A group of aid experts said that more than 100,000 Palestinians could be killed by a combination of Israeli strikes, famine, and plague if the humanitarian conditions in Gaza are not significantly improved.
In an interview with Haaretz, Francesco Checchi, professor of epidemiology and international health at the London School of Hygiene and Tropical Medicine and the leader of a group of scientists studying excess deaths in Gaza, warned of the abysmal conditions facing 2.3 million Palestinians in Gaza.
“The most troubling thing at the moment is the famine. If the amount of food entering the Gaza Strip remains as it is, and does not increase significantly in the coming days, we will reach catastrophic levels of starvation,” he said.
“I have been studying humanitarian crises for 20 years, and I have never seen such rates of starvation. I also worked in Somalia, and the daily caloric intake per person in Gaza is currently below the minimum during the worst days of the Somali famine.” Checchi continued, “It must be understood: The amount of food currently entering Gaza is insufficient for human survival. Our data shows this, and the first cases of death by starvation are already being recorded in the field as well.”
Checchi’s team of epidemiologists issued a report that predicted over 100,000 Palestinian deaths in Gaza. The team said that many of the dead would include those with treatable injuries who lacked access to medical care and medicine needed to treat their wounds. The Gaza death toll will hit that grim milestone in August if the status quo remains, or sooner if Israel moves ahead with the assault on Rafah.

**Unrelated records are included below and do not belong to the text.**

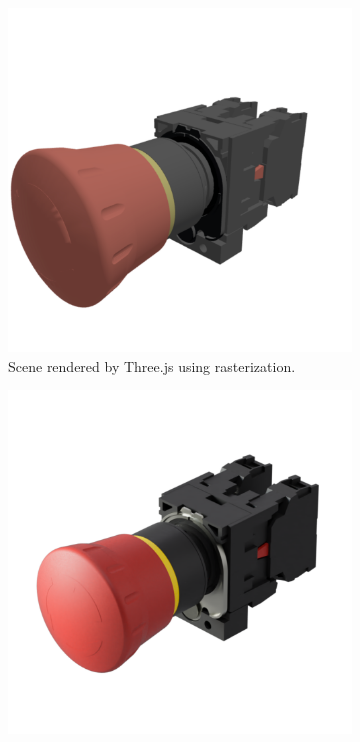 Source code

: \begin{figure}[H]
  \centering
  \begin{subfigure}[t]{0.3\textwidth}
      \includegraphics[width=\textwidth]{resources/comparison-three-js.png}
      \caption{Scene rendered by \gls{Three.js} using rasterization.}
      \label{fig:rasterization-rendering}
  \end{subfigure}
  \hfill
  \begin{subfigure}[t]{0.3\textwidth}
    \includegraphics[width=\textwidth]{resources/comparison-offline-rendering.png}

\end{subfigure}
\end{figure}
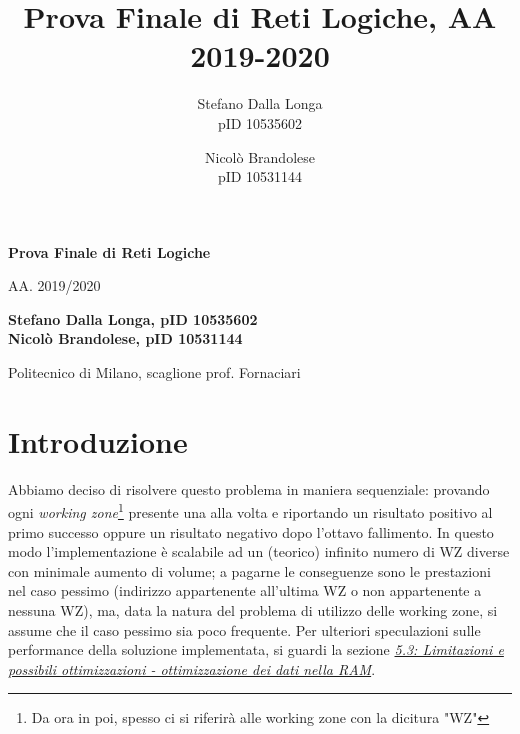 \documentclass[12pt,a4paper,titlepage]{article}
\author{Stefano Dalla Longa\\pID 10535602 \and Nicolò Brandolese\\pID 10531144}
\date{}
\title{Prova Finale di Reti Logiche, AA 2019-2020}
\begin{document}
	\begin{titlepage}
    \begin{center}
        \vspace*{3cm}
            
        \Huge
        \textbf{Prova Finale di Reti Logiche}
            
        \vspace{0.5cm}
        \LARGE
        AA. 2019/2020
            
        \vspace{1.5cm}
            
        \textbf{Stefano Dalla Longa, pID 10535602 \\ Nicolò Brandolese, pID 10531144}
        
        \vspace{1.2 cm}
        \Large
		Politecnico di Milano, scaglione prof. Fornaciari
            
        \vspace{0.8cm}
            
    \end{center}
\end{titlepage}

	\renewcommand{\contentsname}{Indice}	%

	\tableofcontents
	\clearpage	%
	\section{Introduzione}
   
		Abbiamo deciso di risolvere questo problema in maniera sequenziale: provando ogni \textit{working zone}\footnote{Da ora in poi, spesso ci si riferirà alle working zone con la dicitura "WZ"} presente una alla volta e riportando un risultato positivo al primo successo oppure un risultato negativo dopo l'ottavo fallimento.
In questo modo l'implementazione è scalabile ad un (teorico) infinito numero di WZ diverse con minimale aumento di volume; a pagarne le conseguenze sono le prestazioni nel caso pessimo (indirizzo appartenente all'ultima WZ o non appartenente a nessuna WZ), ma, data la natura del problema di utilizzo delle working zone, si assume che il caso pessimo sia poco frequente.
Per ulteriori speculazioni sulle performance della soluzione implementata, si guardi la sezione \hyperref[sec:ottimizzazione]{\textit{5.3: Limitazioni e possibili ottimizzazioni - ottimizzazione dei dati nella RAM}}.
       
\end{document}
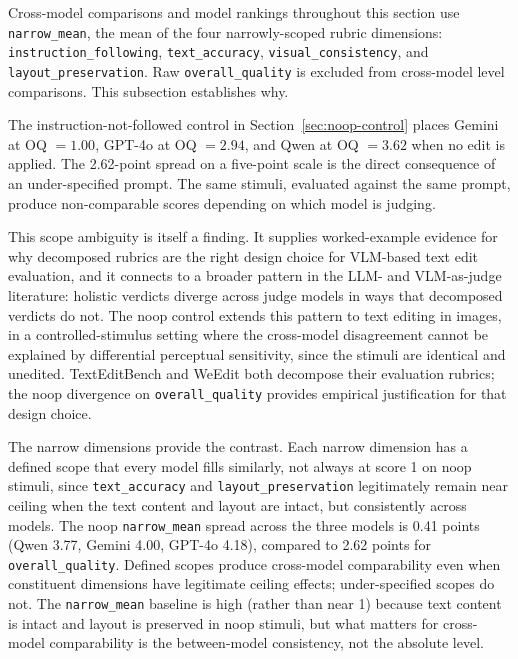 Cross-model comparisons and model rankings throughout this section use \texttt{narrow\_mean}, the mean of the four narrowly-scoped rubric dimensions: \texttt{instruction\_following}, \texttt{text\_accuracy}, \texttt{visual\_consistency}, and \texttt{layout\_preservation}. Raw \texttt{overall\_quality} is excluded from cross-model level comparisons. This subsection establishes why.

The instruction-not-followed control in Section~\ref{sec:noop-control} places Gemini at OQ $= 1.00$, GPT-4o at OQ $= 2.94$, and Qwen at OQ $= 3.62$ when no edit is applied. The 2.62-point spread on a five-point scale is the direct consequence of an under-specified prompt. The same stimuli, evaluated against the same prompt, produce non-comparable scores depending on which model is judging.

This scope ambiguity is itself a finding. It supplies worked-example evidence for why decomposed rubrics are the right design choice for VLM-based text edit evaluation, and it connects to a broader pattern in the LLM- and VLM-as-judge literature: holistic verdicts diverge across judge models in ways that decomposed verdicts do not. %
The noop control extends this pattern to text editing in images, in a controlled-stimulus setting where the cross-model disagreement cannot be explained by differential perceptual sensitivity, since the stimuli are identical and unedited. TextEditBench and WeEdit both decompose their evaluation rubrics; the noop divergence on \texttt{overall\_quality} provides empirical justification for that design choice.

The narrow dimensions provide the contrast. Each narrow dimension has a defined scope that every model fills similarly, not always at score 1 on noop stimuli, since \texttt{text\_accuracy} and \texttt{layout\_preservation} legitimately remain near ceiling when the text content and layout are intact, but consistently across models. The noop \texttt{narrow\_mean} spread across the three models is 0.41 points (Qwen 3.77, Gemini 4.00, GPT-4o 4.18), compared to 2.62 points for \texttt{overall\_quality}. Defined scopes produce cross-model comparability even when constituent dimensions have legitimate ceiling effects; under-specified scopes do not. The \texttt{narrow\_mean} baseline is high (rather than near 1) because text content is intact and layout is preserved in noop stimuli, but what matters for cross-model comparability is the between-model consistency, not the absolute level.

In just over six months, the brutal Israeli onslaught has killed at least 33,000 and injured more than 70,000 Palestinians. However, that death toll is likely an undercount, as thousands of dead Palestinians remained buried beneath the rubble of the Israeli destruction of the Strip.
While bombs and bullets have killed tens of thousands, experts warn that famine and plague could be more lethal. After the October 7 attack, the Israeli defense minister vowed to tighten the existing blockade on Gaza, including humanitarian aid to civilians.
During its military campaign, Tel Aviv has limited the flow of aid to a trickle. What little assistance that enters the Strip is often attacked by Israeli soldiers, with at least 200 aid workers killed amid the fighting.
The international monitoring group on starvation says over one million Palestinians are facing catastrophic food insecurity and predicts those people will face famine in the next month.
Hundreds of thousands are also facing new outbreaks of disease. The World Health Organization has reported widespread respiratory infections and diarrhea, which could ultimately spell a death sentence for the hundreds of thousands of malnourished children in the Strip.
Along with stifling aid deliveries and targeting assistance, Israeli forces have decimated Gaza’s internal agricultural sector, ensuring the Palestinians have nothing to eat as military bulldozers destroy massive swaths of farmland, greenhouses, and other infrastructure.
Another factor contributing to excess mortality in Gaza is the destruction of the medical system. Most hospitals and medical centers have been attacked and destroyed. Additionally, Tel Aviv bars common medical equipment, such as scissors, anesthetics, and antibiotics, from entering the Strip, claiming they could be used by Hamas.